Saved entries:

....................

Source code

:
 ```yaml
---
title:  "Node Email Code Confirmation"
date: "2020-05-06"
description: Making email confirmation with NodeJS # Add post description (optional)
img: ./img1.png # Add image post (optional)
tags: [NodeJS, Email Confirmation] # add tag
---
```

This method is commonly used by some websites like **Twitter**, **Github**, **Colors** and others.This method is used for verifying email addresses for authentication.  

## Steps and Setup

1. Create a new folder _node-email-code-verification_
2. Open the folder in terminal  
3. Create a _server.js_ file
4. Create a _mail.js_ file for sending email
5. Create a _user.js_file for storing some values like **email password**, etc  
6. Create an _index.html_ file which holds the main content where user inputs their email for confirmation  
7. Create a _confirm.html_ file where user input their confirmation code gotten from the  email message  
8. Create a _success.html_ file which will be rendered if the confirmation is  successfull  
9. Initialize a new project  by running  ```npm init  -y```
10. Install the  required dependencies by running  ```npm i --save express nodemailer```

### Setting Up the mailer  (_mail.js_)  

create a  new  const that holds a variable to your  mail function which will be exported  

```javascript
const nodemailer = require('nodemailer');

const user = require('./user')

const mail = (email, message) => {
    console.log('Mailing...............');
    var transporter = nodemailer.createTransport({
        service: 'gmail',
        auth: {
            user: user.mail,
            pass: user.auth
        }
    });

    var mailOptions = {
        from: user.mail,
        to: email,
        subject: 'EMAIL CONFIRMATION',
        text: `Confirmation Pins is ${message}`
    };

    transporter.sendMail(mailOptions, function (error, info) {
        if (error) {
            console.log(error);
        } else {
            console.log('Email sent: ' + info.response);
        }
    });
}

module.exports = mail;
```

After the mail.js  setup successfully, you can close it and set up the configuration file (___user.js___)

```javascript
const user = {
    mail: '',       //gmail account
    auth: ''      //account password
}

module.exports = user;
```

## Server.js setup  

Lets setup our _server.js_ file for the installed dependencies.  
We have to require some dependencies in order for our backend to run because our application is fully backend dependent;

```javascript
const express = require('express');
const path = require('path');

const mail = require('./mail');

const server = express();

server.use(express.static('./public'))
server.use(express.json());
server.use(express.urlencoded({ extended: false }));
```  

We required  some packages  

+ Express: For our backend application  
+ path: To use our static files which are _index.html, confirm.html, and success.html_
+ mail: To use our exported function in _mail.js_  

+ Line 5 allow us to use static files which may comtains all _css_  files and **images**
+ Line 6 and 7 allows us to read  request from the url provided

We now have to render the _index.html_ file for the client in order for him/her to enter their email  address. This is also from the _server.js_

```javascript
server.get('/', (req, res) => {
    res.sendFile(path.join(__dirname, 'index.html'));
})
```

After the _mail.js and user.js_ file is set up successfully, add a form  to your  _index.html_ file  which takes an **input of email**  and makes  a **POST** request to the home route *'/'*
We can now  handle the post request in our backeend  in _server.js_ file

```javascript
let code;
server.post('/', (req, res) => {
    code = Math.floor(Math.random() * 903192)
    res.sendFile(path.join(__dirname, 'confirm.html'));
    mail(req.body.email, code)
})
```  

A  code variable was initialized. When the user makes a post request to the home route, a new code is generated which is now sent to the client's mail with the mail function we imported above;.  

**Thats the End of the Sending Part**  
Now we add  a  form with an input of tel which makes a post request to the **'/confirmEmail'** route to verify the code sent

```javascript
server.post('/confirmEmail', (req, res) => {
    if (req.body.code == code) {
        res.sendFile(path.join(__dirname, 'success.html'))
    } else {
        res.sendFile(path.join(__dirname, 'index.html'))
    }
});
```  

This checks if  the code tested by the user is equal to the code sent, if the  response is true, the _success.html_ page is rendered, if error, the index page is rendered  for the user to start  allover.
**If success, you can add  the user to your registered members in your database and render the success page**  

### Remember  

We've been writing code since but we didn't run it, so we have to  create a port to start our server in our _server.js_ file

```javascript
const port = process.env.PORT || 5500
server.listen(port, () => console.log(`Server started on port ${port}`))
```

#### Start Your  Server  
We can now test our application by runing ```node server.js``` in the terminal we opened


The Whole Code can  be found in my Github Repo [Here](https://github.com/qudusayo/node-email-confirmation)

....................

_THE TASK_.
The response must consist of the lines above, from the first one through the line containing "6. Create an", reproduced exactly.

_TASK RESULT_.
Source code

:
 ```yaml
---
title:  "Node Email Code Confirmation"
date: "2020-05-06"
description: Making email confirmation with NodeJS # Add post description (optional)
img: ./img1.png # Add image post (optional)
tags: [NodeJS, Email Confirmation] # add tag
---
```

This method is commonly used by some websites like **Twitter**, **Github**, **Colors** and others.This method is used for verifying email addresses for authentication.  

## Steps and Setup

1. Create a new folder _node-email-code-verification_
2. Open the folder in terminal  
3. Create a _server.js_ file
4. Create a _mail.js_ file for sending email
5. Create a _user.js_file for storing some values like **email password**, etc  
6. Create an _index.html_ file which holds the main content where user inputs their email for confirmation  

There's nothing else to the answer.